## THE INPUT

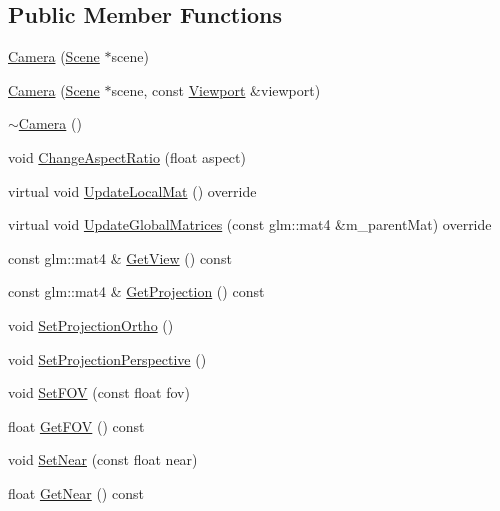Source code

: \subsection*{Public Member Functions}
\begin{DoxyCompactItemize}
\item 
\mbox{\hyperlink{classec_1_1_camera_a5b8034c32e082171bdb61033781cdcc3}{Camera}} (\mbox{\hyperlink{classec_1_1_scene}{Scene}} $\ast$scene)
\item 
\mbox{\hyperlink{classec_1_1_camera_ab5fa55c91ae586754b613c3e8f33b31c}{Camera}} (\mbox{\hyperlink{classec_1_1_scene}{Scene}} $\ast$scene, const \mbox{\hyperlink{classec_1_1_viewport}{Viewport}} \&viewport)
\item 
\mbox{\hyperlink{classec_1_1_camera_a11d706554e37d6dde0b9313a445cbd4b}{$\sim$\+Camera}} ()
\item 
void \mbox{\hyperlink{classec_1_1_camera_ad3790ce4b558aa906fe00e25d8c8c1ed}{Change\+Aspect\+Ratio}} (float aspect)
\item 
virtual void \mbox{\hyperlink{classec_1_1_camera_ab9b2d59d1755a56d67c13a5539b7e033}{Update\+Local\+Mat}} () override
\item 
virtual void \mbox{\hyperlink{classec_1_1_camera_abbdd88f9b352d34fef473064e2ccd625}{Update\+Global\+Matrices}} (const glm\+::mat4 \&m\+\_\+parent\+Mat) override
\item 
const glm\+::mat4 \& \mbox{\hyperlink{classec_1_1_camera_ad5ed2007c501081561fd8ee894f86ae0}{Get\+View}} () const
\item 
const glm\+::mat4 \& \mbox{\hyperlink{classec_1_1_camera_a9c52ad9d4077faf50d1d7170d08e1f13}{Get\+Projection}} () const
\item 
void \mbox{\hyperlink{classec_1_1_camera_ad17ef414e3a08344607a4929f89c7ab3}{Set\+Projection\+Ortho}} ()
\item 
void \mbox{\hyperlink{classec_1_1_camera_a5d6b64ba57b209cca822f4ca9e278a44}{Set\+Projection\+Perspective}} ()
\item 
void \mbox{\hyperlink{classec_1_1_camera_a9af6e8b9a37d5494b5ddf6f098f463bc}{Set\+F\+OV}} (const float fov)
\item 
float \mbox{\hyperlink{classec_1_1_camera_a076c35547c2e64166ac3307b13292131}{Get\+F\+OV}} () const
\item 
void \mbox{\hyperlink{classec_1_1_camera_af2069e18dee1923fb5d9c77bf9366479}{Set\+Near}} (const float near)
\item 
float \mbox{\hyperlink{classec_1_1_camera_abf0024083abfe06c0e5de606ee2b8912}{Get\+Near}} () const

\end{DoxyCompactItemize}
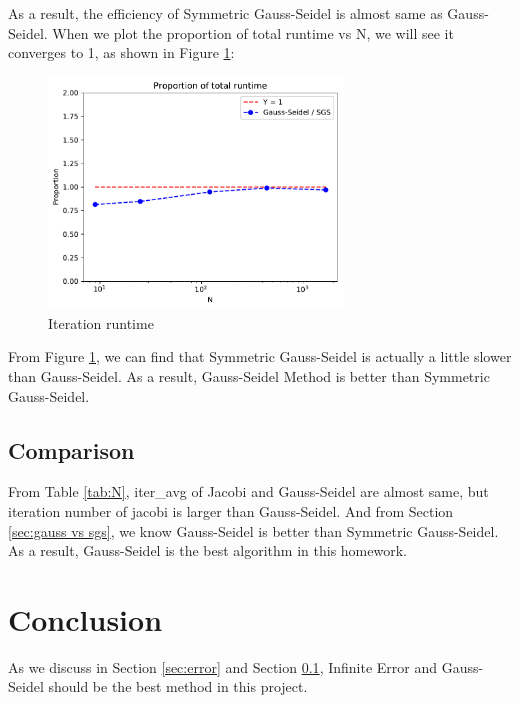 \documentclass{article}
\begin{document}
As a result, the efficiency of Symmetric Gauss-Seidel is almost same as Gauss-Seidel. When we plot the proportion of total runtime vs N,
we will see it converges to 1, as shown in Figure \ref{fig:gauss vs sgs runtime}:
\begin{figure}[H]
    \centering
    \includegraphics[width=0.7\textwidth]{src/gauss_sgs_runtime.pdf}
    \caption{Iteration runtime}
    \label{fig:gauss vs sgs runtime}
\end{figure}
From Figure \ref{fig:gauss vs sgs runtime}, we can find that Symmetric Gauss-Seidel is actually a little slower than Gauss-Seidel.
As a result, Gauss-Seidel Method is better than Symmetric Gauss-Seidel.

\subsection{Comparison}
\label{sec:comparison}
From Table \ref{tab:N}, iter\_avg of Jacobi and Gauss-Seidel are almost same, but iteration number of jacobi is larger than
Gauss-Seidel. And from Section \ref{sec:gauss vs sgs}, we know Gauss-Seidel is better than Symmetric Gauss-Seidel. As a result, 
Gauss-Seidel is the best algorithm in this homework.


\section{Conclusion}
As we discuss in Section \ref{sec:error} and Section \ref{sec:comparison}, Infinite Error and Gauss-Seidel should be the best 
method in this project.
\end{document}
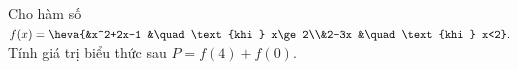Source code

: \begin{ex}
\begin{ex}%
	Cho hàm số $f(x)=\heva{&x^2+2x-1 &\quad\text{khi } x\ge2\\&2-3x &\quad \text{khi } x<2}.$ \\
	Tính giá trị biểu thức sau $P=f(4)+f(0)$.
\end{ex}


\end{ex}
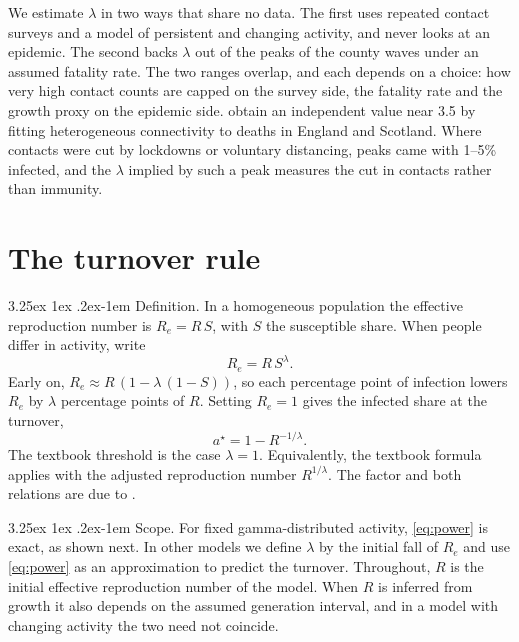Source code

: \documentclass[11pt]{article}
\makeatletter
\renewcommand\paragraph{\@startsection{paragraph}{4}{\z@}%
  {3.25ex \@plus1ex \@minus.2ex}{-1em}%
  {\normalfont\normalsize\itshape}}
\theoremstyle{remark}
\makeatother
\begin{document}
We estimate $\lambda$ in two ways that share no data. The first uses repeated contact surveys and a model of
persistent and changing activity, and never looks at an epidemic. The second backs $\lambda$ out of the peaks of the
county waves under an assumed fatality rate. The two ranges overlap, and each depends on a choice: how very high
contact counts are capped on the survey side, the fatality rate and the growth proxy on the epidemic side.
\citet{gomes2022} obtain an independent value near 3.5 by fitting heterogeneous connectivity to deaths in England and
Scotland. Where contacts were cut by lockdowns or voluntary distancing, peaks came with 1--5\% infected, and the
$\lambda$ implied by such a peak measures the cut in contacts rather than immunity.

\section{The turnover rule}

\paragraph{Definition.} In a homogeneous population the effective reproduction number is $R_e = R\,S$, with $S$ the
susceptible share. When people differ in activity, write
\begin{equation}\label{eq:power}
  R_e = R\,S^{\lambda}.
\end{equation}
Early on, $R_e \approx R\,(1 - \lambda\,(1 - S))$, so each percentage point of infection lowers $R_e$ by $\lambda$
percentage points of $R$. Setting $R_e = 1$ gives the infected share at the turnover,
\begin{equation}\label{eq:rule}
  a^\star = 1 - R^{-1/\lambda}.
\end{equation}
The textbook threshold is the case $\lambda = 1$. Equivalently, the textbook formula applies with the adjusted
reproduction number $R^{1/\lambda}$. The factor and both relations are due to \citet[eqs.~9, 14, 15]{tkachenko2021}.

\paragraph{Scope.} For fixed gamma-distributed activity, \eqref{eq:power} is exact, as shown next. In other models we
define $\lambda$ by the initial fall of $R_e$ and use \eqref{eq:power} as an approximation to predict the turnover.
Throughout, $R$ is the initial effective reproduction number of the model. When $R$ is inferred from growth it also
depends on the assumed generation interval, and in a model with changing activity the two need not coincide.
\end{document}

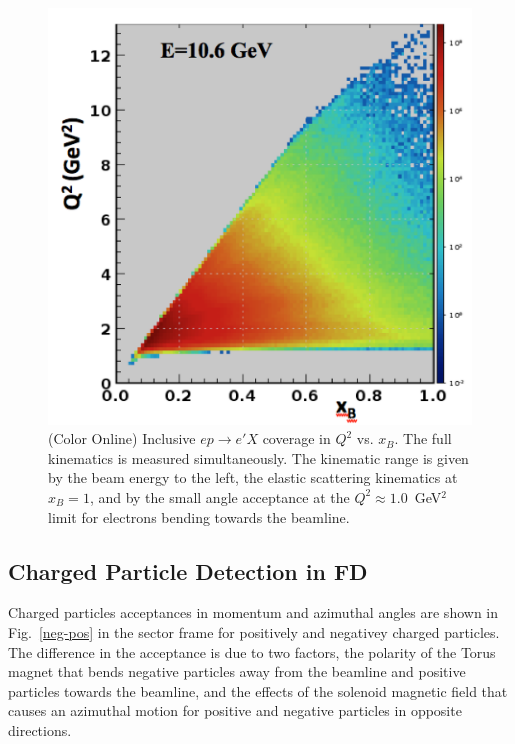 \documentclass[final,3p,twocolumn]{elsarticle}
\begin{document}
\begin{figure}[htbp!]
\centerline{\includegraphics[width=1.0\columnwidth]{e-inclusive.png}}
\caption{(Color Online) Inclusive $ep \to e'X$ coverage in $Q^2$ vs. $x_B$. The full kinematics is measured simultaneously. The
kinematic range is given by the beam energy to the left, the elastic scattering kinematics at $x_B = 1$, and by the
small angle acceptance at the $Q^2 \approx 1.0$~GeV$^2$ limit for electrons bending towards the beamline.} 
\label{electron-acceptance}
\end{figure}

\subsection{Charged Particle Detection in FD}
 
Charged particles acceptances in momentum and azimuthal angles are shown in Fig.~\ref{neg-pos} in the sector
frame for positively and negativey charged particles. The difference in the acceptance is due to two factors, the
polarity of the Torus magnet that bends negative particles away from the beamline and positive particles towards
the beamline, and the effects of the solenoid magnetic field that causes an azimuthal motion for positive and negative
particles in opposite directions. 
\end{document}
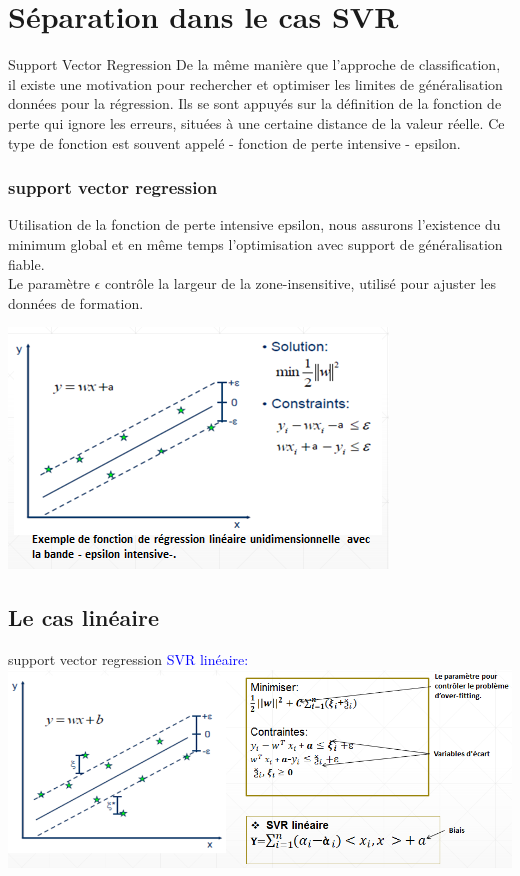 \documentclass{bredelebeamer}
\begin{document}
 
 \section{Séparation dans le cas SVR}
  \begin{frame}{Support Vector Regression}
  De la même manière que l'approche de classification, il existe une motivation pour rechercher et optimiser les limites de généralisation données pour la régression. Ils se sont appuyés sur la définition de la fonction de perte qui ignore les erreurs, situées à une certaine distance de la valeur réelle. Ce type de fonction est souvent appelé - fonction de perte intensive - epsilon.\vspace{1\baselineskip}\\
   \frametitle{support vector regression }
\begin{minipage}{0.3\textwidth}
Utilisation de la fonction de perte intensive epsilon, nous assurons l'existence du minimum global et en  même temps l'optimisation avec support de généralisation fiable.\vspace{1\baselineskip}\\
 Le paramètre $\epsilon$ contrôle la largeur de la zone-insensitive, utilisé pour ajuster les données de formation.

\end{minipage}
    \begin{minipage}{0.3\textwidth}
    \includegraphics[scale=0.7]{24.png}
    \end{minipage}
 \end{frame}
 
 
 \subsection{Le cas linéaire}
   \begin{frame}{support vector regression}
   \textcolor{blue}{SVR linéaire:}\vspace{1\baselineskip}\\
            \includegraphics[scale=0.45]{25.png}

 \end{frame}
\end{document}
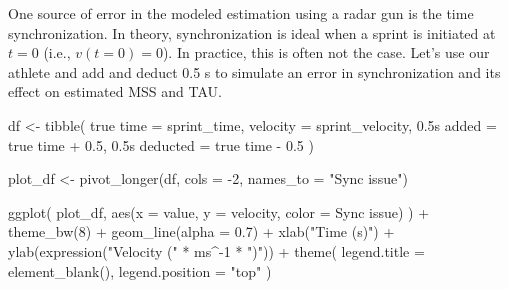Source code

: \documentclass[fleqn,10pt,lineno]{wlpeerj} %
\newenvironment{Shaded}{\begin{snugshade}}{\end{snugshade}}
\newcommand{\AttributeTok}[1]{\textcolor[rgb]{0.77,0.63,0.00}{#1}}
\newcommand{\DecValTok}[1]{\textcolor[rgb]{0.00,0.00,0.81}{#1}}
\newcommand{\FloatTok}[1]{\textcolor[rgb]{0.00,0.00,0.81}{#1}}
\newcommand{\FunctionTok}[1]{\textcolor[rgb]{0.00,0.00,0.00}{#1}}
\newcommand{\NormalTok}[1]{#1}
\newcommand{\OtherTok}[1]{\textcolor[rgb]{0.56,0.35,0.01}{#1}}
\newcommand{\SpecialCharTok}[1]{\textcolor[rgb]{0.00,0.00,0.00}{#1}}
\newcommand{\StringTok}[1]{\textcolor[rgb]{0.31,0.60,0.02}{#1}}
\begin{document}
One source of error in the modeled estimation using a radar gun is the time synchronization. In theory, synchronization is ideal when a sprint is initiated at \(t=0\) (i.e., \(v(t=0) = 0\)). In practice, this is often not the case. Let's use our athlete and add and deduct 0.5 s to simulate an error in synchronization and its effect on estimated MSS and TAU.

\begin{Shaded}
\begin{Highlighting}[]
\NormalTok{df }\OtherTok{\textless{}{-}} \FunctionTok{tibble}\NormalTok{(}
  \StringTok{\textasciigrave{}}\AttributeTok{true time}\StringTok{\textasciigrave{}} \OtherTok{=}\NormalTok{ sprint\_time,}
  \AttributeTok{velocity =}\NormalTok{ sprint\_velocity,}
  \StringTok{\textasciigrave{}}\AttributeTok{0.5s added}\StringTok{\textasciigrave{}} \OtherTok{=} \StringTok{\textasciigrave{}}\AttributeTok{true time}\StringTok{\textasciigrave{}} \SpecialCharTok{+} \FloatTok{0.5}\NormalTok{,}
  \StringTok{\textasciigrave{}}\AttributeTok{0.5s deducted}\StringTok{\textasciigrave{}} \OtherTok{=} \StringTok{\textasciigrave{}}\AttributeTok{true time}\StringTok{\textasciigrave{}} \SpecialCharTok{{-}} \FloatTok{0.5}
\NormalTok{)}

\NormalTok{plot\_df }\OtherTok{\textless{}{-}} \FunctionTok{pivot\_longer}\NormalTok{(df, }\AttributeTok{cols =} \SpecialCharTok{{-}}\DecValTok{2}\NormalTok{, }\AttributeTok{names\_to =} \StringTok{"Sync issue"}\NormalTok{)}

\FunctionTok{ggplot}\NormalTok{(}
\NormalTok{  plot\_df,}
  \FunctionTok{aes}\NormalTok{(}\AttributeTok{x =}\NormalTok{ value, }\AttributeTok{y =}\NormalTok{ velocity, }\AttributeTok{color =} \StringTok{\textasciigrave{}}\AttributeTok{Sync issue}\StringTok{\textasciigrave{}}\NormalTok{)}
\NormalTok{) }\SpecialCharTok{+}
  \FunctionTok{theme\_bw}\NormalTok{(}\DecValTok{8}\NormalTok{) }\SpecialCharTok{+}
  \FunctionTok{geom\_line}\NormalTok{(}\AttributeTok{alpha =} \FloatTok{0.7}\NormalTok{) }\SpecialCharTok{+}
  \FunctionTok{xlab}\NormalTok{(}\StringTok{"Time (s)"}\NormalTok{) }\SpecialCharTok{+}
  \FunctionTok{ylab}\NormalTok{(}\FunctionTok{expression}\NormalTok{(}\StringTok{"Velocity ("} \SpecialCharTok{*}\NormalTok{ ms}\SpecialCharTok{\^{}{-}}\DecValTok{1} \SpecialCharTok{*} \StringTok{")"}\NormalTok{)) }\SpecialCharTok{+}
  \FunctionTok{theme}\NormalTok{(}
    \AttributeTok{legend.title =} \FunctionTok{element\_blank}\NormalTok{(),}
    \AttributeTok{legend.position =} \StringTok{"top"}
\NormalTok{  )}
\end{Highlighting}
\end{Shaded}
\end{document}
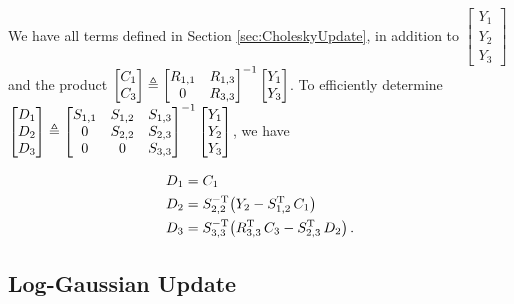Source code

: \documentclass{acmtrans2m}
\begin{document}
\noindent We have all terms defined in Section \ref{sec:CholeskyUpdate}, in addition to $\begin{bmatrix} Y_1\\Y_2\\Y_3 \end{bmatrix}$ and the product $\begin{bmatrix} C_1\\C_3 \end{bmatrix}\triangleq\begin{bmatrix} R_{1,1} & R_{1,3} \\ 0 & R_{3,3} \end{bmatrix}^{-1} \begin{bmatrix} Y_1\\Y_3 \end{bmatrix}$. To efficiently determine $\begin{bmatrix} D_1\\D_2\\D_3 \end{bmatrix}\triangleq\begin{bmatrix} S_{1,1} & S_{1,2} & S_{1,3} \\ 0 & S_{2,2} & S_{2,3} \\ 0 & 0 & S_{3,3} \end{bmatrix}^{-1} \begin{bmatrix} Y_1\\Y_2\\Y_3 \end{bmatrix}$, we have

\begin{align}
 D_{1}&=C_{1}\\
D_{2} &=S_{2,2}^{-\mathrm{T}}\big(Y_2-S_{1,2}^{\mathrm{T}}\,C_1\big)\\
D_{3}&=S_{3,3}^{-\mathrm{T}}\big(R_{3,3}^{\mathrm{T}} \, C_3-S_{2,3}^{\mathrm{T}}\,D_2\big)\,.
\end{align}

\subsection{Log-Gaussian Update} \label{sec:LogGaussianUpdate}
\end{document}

## TASK DESCRIPTION
Read the records above. Show each line that has the string "sprint".

## TASK RESULT
One source of error in the modeled estimation using a radar gun is the time synchronization. In theory, synchronization is ideal when a sprint is initiated at \(t=0\) (i.e., \(v(t=0) = 0\)). In practice, this is often not the case. Let's use our athlete and add and deduct 0.5 s to simulate an error in synchronization and its effect on estimated MSS and TAU.
  \StringTok{\textasciigrave{}}\AttributeTok{true time}\StringTok{\textasciigrave{}} \OtherTok{=}\NormalTok{ sprint\_time,}
  \AttributeTok{velocity =}\NormalTok{ sprint\_velocity,}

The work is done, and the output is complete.